2. How do I know if I am an independent or dependent?
“There is actually a lot of information available from the IRS and a worksheet available to help you determine that. There are two factors that are most common for college students. One, whether or not you lived with your parents while you were in school and two, who supported you during that time. That’s where it can help to work with your parents, to determine if your parents claim you as dependent or if you’re more independent and you claim your own exemption.”
3. Even if you don’t have to file income taxes, are there any benefits to doing it anyway?
“Another reason you might want to file is if your employer withheld too much income tax on your wages. So you might want to file to get a refund on that, but you wouldn’t have to unless you were otherwise required to file.”
4. What documents do I need in order to file an income tax return?

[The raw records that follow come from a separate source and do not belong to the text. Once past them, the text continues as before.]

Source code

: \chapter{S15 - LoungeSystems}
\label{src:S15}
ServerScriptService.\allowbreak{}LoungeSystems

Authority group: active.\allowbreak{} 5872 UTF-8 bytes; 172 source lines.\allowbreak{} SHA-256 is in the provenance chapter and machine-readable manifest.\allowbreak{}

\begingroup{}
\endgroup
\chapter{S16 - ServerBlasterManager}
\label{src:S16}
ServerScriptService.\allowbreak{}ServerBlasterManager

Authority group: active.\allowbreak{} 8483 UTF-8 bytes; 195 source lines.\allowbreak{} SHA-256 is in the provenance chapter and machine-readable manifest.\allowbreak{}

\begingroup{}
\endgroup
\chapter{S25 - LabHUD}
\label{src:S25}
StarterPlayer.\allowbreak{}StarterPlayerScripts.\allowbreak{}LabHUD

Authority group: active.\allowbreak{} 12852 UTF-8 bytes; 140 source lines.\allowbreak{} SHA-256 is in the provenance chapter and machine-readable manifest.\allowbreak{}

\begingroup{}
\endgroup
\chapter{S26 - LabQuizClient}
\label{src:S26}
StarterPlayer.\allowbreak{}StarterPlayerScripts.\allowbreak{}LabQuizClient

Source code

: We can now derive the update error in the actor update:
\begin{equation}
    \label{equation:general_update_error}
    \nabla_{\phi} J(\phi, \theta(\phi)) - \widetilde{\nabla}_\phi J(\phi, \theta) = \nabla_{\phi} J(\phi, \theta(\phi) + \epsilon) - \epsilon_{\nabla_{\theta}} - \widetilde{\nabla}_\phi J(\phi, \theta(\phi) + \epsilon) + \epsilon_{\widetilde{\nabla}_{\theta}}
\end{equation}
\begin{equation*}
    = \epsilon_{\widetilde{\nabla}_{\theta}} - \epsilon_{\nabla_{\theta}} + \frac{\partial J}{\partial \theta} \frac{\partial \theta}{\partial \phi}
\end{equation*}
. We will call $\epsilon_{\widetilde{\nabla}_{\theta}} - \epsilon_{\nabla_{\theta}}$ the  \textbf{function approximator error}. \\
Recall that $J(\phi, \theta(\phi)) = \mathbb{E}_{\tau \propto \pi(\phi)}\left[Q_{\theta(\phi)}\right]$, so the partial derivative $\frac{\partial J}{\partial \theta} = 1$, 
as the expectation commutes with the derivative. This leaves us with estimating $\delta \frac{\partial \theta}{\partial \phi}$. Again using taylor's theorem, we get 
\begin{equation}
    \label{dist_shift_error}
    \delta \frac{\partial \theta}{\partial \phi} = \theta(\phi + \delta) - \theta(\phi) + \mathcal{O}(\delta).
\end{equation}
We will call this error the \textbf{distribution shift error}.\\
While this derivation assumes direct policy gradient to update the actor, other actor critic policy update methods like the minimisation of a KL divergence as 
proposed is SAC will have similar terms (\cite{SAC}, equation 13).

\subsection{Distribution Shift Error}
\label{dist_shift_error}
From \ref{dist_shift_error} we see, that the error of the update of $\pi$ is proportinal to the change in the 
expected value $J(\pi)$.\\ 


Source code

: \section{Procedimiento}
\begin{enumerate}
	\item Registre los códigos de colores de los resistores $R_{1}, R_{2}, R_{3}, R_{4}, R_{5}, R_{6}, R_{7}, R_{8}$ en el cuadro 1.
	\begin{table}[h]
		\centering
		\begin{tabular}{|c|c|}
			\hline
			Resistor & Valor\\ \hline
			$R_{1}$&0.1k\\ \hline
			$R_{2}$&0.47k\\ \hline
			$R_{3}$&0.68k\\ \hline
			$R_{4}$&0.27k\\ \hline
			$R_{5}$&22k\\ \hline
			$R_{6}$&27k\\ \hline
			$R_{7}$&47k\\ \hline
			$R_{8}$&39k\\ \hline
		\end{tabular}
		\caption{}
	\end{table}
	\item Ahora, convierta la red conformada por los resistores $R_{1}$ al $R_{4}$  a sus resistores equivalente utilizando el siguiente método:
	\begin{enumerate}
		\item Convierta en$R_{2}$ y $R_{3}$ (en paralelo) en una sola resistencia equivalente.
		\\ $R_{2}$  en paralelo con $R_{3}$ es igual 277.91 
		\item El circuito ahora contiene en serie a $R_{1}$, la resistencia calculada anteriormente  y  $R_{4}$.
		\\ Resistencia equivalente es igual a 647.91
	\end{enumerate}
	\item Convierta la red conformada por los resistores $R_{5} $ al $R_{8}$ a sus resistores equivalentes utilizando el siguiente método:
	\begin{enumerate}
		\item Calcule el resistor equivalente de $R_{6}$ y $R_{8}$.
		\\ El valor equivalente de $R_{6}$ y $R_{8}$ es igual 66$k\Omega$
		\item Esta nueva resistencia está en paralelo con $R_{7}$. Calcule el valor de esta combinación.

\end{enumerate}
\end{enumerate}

“The W-2 is the most common form out there. That’s what your employer gave you to show how much you were paid and what your income withholding was. The other things you need depend on your circumstances. If you’re a college student, your college is going to issue a reporting document. You or your parents may need that to file the return depending on who’s claiming education tax benefits. For a college student it may also be helpful to have a record of amounts you were billed for and amounts you paid.”
5. If I do file my taxes, should I pay for an accountant or software? Or is it relatively easy to do on my own?

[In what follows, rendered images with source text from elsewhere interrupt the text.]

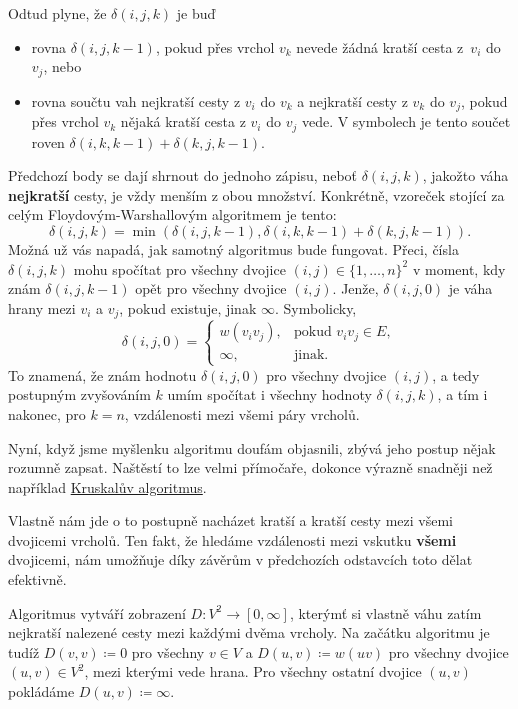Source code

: Odtud plyne, že $\delta(i,j,k)$ je buď
\begin{itemize}
 \item rovna $\delta(i,j,k-1)$, pokud přes vrchol $v_k$ nevede žádná kratší
  cesta z~$v_i$ do $v_j$, nebo
 \item rovna součtu vah nejkratší cesty z $v_i$ do $v_k$ a nejkratší cesty z
  $v_k$ do $v_j$, pokud přes vrchol $v_k$ nějaká kratší cesta z $v_i$ do $v_j$
  vede. V symbolech je tento součet roven $\delta(i,k,k-1) + \delta(k,j,k-1)$.
\end{itemize}
Předchozí body se dají shrnout do jednoho zápisu, neboť $\delta(i,j,k)$, jakožto
váha \textbf{nejkratší} cesty, je vždy menším z obou množství. Konkrétně,
vzoreček stojící za celým Floydovým-Warshallovým algoritmem je tento:
\begin{equation*}
 \label{eq:delta-i-j-k}
 \tag{$\triangle$}
 \delta(i,j,k) = \min(\delta(i,j,k-1), \delta(i,k,k-1) + \delta(k,j,k-1)).
\end{equation*}
Možná už vás napadá, jak samotný algoritmus bude fungovat. Přeci, čísla
$\delta(i,j,k)$ mohu spočítat pro všechny dvojice $(i,j) \in \{1,\ldots,n\}^2$ v
moment, kdy znám $\delta(i,j,k-1)$ opět pro všechny dvojice $(i,j)$. Jenže,
$\delta(i,j,0)$ je váha hrany mezi $v_i$ a $v_j$, pokud existuje, jinak
$\infty$. Symbolicky,
\[
 \delta(i,j,0) =
 \begin{cases}
  w(v_iv_j), &\text{pokud } v_iv_j \in E,\\
  \infty, &\text{jinak}.
 \end{cases}
\]
To znamená, že znám hodnotu $\delta(i,j,0)$ pro všechny dvojice $(i,j)$, a tedy
postupným zvyšováním $k$ umím spočítat i všechny hodnoty $\delta(i,j,k)$, a tím
i nakonec, pro $k = n$, vzdálenosti mezi všemi páry vrcholů.

Nyní, když jsme myšlenku algoritmu doufám objasnili, zbývá jeho postup nějak
rozumně zapsat. Naštěstí to lze velmi přímočaře, dokonce výrazně snadněji než
například \hyperref[alg:kruskal]{Kruskalův algoritmus}.

Vlastně nám jde o to postupně nacházet kratší a kratší cesty mezi všemi
dvojicemi vrcholů. Ten fakt, že hledáme vzdálenosti mezi vskutku \textbf{všemi}
dvojicemi, nám umožňuje díky závěrům v předchozích odstavcích toto dělat
efektivně.

Algoritmus vytváří zobrazení $D: V^2 \to [0,\infty]$, kterýmť si vlastně
 váhu zatím nejkratší nalezené cesty mezi každými dvěma vrcholy.
Na začátku algoritmu je tudíž $D(v,v) \coloneqq 0$ pro všechny $v \in V$ a
$D(u,v) \coloneqq w(uv)$ pro všechny dvojice $(u,v) \in V^2$, mezi kterými vede
hrana. Pro všech\-ny ostatní dvojice $(u,v)$ pokládáme $D(u,v) \coloneqq
\infty$.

“I usually advise people to go with their personal preference. So some people may say ‘I can do this. I got this.’ and figure out how to do it on their own, either through the use of software or even just knocking it out themselves if they have a really simple return. Other people may want assistance, especially if it’s the first time.”
6. Do scholarships count as income?
“Depends. A lot of scholarships are restricted, meaning they send them directly to your school and your school applies them to your tuition. When they’re issued like that they’re basically nontaxable. Some other scholarships are unrestricted, meaning you can spend them on whatever you want. That type of scholarship is generally taxable. There is another variation where you might have a nontaxable scholarship and you want to choose to treat it as taxable if it made you or your parents eligible for a credit that you wouldn’t otherwise be able to claim.”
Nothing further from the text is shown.